Range to output from the entries below: the line containing "PODEMOS VERIFICAR O" through the line containing "ONDE SE GERA UM RELÁTORIO COMPLETO .". Set it down exactly, ends included, nothing else.

[Data — start]

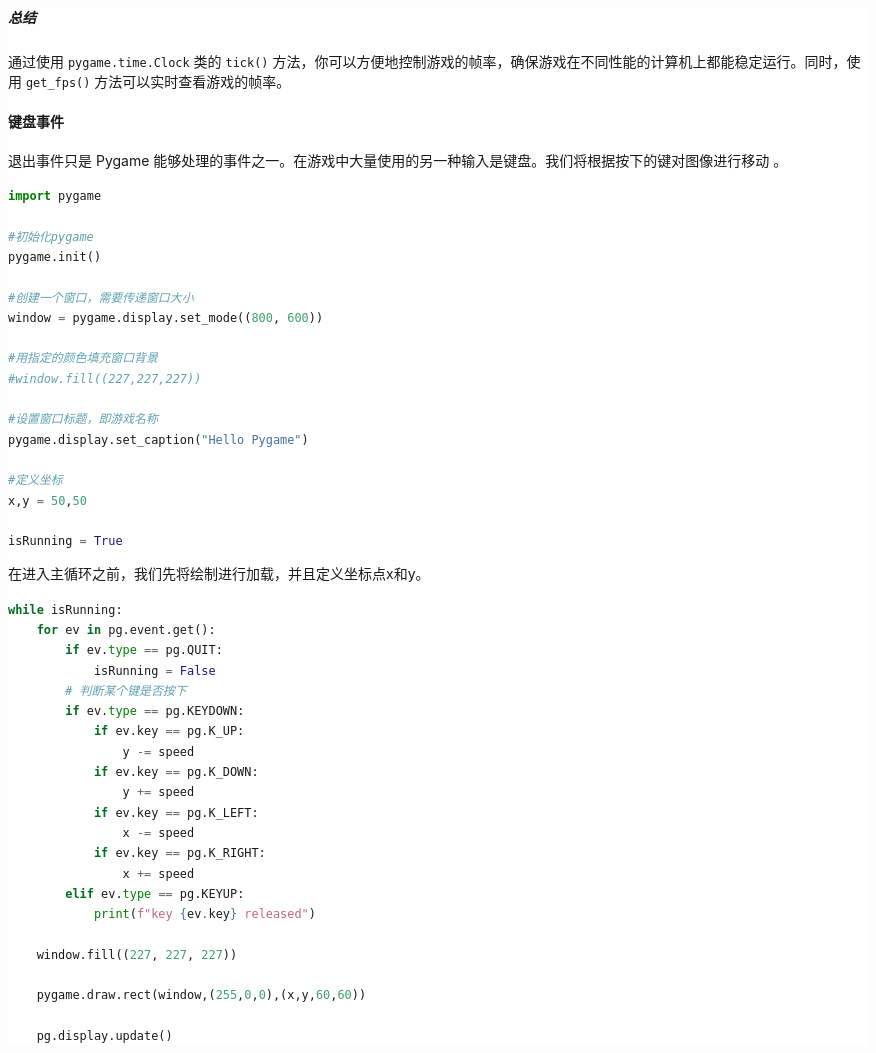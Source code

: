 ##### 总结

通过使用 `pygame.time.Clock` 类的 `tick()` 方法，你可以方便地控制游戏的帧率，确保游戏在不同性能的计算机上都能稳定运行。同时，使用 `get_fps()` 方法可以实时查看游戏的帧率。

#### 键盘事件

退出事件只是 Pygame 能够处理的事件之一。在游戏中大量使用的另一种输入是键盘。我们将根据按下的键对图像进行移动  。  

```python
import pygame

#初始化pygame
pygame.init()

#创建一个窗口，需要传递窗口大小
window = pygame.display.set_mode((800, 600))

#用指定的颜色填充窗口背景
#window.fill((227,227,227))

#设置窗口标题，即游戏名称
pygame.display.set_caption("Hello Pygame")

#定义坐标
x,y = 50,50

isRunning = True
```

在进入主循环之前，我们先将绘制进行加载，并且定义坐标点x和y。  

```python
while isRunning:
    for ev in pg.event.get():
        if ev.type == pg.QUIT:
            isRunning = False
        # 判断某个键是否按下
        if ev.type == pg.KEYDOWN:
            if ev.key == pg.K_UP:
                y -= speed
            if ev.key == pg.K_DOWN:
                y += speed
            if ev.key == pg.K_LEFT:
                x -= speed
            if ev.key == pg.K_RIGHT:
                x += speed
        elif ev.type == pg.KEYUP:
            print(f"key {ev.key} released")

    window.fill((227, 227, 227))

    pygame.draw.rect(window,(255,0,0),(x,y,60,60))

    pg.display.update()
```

[Data — finish]
[Data — start]

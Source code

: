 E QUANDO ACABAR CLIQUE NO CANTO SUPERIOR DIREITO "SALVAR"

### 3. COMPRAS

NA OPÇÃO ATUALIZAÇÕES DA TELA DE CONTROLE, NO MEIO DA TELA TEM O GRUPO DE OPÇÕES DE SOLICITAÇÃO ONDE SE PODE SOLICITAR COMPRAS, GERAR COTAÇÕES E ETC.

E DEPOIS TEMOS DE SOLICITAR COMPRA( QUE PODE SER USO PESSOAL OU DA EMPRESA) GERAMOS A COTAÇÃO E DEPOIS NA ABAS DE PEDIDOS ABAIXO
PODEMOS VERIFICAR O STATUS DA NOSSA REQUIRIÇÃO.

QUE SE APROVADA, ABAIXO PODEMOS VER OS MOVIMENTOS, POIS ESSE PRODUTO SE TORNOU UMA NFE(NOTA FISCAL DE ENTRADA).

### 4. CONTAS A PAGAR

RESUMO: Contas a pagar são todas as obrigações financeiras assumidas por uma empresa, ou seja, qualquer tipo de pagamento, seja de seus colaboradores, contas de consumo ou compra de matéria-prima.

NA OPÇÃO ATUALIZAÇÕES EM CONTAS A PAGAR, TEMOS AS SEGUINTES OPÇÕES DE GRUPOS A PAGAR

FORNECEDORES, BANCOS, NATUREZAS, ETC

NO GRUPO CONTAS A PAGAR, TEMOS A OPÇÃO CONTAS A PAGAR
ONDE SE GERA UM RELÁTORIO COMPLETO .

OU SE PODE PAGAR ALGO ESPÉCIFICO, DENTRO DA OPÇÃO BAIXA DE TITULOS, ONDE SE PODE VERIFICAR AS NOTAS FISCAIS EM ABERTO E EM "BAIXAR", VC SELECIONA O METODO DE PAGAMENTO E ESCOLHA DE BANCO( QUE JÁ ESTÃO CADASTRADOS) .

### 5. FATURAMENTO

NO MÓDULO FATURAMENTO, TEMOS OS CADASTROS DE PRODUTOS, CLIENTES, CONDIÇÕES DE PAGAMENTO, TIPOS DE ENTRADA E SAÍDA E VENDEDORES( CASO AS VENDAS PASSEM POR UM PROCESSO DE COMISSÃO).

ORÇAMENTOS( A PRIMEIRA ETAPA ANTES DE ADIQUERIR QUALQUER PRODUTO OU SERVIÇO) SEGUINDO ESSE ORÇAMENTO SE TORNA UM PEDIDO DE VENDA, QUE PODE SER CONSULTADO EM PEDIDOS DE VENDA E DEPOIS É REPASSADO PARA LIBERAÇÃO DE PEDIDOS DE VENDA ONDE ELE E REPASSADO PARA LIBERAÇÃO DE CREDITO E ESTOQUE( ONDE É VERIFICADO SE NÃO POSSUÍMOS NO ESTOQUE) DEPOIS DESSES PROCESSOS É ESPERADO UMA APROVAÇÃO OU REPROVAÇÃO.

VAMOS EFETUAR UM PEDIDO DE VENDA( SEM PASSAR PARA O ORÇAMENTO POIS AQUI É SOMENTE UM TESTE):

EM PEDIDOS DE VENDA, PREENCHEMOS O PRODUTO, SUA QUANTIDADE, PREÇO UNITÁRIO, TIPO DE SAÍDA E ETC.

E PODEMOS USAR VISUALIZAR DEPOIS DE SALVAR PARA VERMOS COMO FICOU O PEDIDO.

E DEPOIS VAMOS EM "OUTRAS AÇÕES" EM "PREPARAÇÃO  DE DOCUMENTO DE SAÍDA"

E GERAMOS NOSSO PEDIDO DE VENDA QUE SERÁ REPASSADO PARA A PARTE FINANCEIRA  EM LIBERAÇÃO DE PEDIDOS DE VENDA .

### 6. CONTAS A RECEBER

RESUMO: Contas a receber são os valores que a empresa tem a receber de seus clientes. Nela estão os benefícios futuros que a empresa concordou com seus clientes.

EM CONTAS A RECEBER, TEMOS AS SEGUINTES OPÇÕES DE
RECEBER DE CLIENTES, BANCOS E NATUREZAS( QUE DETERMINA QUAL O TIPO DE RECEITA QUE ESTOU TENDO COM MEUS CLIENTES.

[Data — finish]

* _Solution below_
PODEMOS VERIFICAR O STATUS DA NOSSA REQUIRIÇÃO.

QUE SE APROVADA, ABAIXO PODEMOS VER OS MOVIMENTOS, POIS ESSE PRODUTO SE TORNOU UMA NFE(NOTA FISCAL DE ENTRADA).

### 4. CONTAS A PAGAR

RESUMO: Contas a pagar são todas as obrigações financeiras assumidas por uma empresa, ou seja, qualquer tipo de pagamento, seja de seus colaboradores, contas de consumo ou compra de matéria-prima.

NA OPÇÃO ATUALIZAÇÕES EM CONTAS A PAGAR, TEMOS AS SEGUINTES OPÇÕES DE GRUPOS A PAGAR

FORNECEDORES, BANCOS, NATUREZAS, ETC

NO GRUPO CONTAS A PAGAR, TEMOS A OPÇÃO CONTAS A PAGAR
ONDE SE GERA UM RELÁTORIO COMPLETO .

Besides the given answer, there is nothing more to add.